### HOW TO COMPLETE THIS TASK
Your reply should be the whole listing, copied exactly, with the pictures left out.
= = = = =
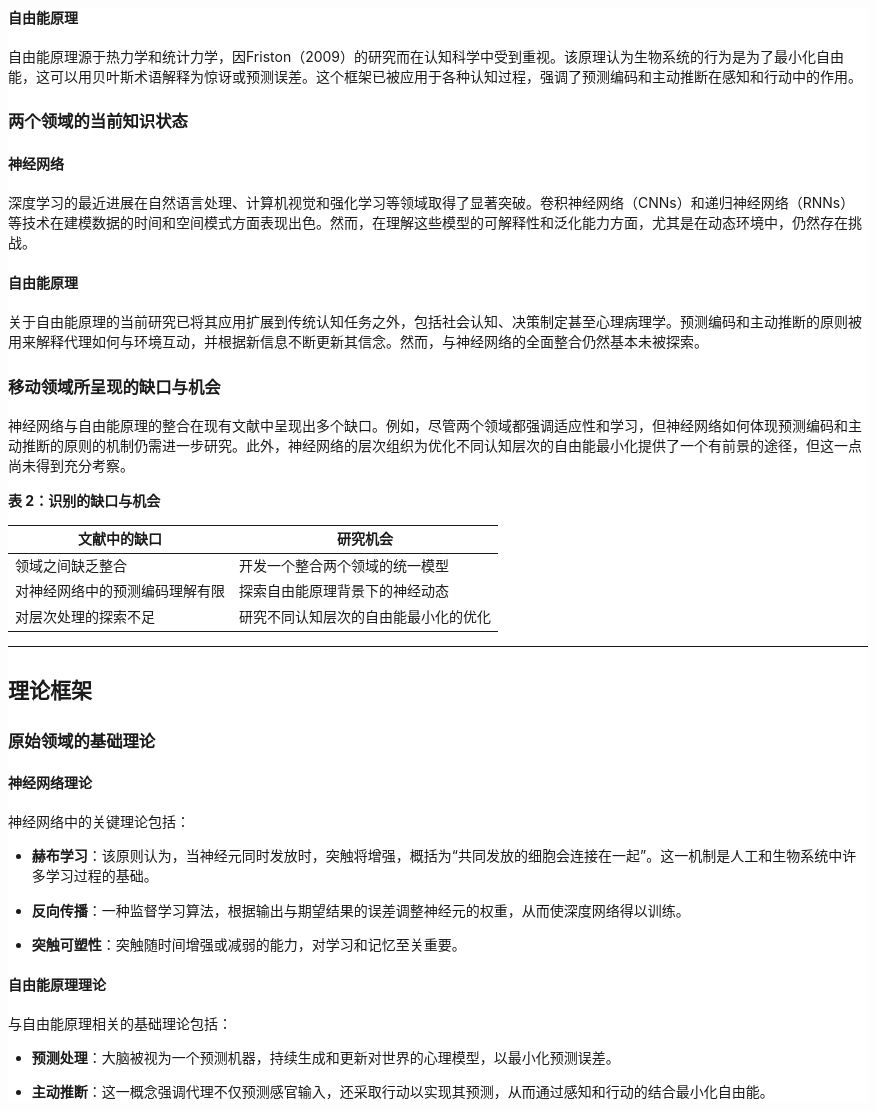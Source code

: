 #### 自由能原理

自由能原理源于热力学和统计力学，因Friston（2009）的研究而在认知科学中受到重视。该原理认为生物系统的行为是为了最小化自由能，这可以用贝叶斯术语解释为惊讶或预测误差。这个框架已被应用于各种认知过程，强调了预测编码和主动推断在感知和行动中的作用。

### 两个领域的当前知识状态

#### 神经网络

深度学习的最近进展在自然语言处理、计算机视觉和强化学习等领域取得了显著突破。卷积神经网络（CNNs）和递归神经网络（RNNs）等技术在建模数据的时间和空间模式方面表现出色。然而，在理解这些模型的可解释性和泛化能力方面，尤其是在动态环境中，仍然存在挑战。

#### 自由能原理

关于自由能原理的当前研究已将其应用扩展到传统认知任务之外，包括社会认知、决策制定甚至心理病理学。预测编码和主动推断的原则被用来解释代理如何与环境互动，并根据新信息不断更新其信念。然而，与神经网络的全面整合仍然基本未被探索。

### 移动领域所呈现的缺口与机会

神经网络与自由能原理的整合在现有文献中呈现出多个缺口。例如，尽管两个领域都强调适应性和学习，但神经网络如何体现预测编码和主动推断的原则的机制仍需进一步研究。此外，神经网络的层次组织为优化不同认知层次的自由能最小化提供了一个有前景的途径，但这一点尚未得到充分考察。

**表 2：识别的缺口与机会**

| 文献中的缺口                        | 研究机会                                       |
|------------------------------------|-----------------------------------------------|
| 领域之间缺乏整合                   | 开发一个整合两个领域的统一模型               |
| 对神经网络中的预测编码理解有限    | 探索自由能原理背景下的神经动态               |
| 对层次处理的探索不足               | 研究不同认知层次的自由能最小化的优化        |

---

## 理论框架

### 原始领域的基础理论

#### 神经网络理论

神经网络中的关键理论包括：

- **赫布学习**：该原则认为，当神经元同时发放时，突触将增强，概括为“共同发放的细胞会连接在一起”。这一机制是人工和生物系统中许多学习过程的基础。

- **反向传播**：一种监督学习算法，根据输出与期望结果的误差调整神经元的权重，从而使深度网络得以训练。

- **突触可塑性**：突触随时间增强或减弱的能力，对学习和记忆至关重要。

#### 自由能原理理论

与自由能原理相关的基础理论包括：

- **预测处理**：大脑被视为一个预测机器，持续生成和更新对世界的心理模型，以最小化预测误差。

- **主动推断**：这一概念强调代理不仅预测感官输入，还采取行动以实现其预测，从而通过感知和行动的结合最小化自由能。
= = = = =
### FINISHED TASK
Source code

: #### 自由能原理

自由能原理源于热力学和统计力学，因Friston（2009）的研究而在认知科学中受到重视。该原理认为生物系统的行为是为了最小化自由能，这可以用贝叶斯术语解释为惊讶或预测误差。这个框架已被应用于各种认知过程，强调了预测编码和主动推断在感知和行动中的作用。

### 两个领域的当前知识状态

#### 神经网络

深度学习的最近进展在自然语言处理、计算机视觉和强化学习等领域取得了显著突破。卷积神经网络（CNNs）和递归神经网络（RNNs）等技术在建模数据的时间和空间模式方面表现出色。然而，在理解这些模型的可解释性和泛化能力方面，尤其是在动态环境中，仍然存在挑战。

#### 自由能原理

关于自由能原理的当前研究已将其应用扩展到传统认知任务之外，包括社会认知、决策制定甚至心理病理学。预测编码和主动推断的原则被用来解释代理如何与环境互动，并根据新信息不断更新其信念。然而，与神经网络的全面整合仍然基本未被探索。

### 移动领域所呈现的缺口与机会

神经网络与自由能原理的整合在现有文献中呈现出多个缺口。例如，尽管两个领域都强调适应性和学习，但神经网络如何体现预测编码和主动推断的原则的机制仍需进一步研究。此外，神经网络的层次组织为优化不同认知层次的自由能最小化提供了一个有前景的途径，但这一点尚未得到充分考察。

**表 2：识别的缺口与机会**

| 文献中的缺口                        | 研究机会                                       |
|------------------------------------|-----------------------------------------------|
| 领域之间缺乏整合                   | 开发一个整合两个领域的统一模型               |
| 对神经网络中的预测编码理解有限    | 探索自由能原理背景下的神经动态               |
| 对层次处理的探索不足               | 研究不同认知层次的自由能最小化的优化        |

---

## 理论框架

### 原始领域的基础理论

#### 神经网络理论

神经网络中的关键理论包括：

- **赫布学习**：该原则认为，当神经元同时发放时，突触将增强，概括为“共同发放的细胞会连接在一起”。这一机制是人工和生物系统中许多学习过程的基础。

- **反向传播**：一种监督学习算法，根据输出与期望结果的误差调整神经元的权重，从而使深度网络得以训练。

- **突触可塑性**：突触随时间增强或减弱的能力，对学习和记忆至关重要。

#### 自由能原理理论

与自由能原理相关的基础理论包括：

- **预测处理**：大脑被视为一个预测机器，持续生成和更新对世界的心理模型，以最小化预测误差。

- **主动推断**：这一概念强调代理不仅预测感官输入，还采取行动以实现其预测，从而通过感知和行动的结合最小化自由能。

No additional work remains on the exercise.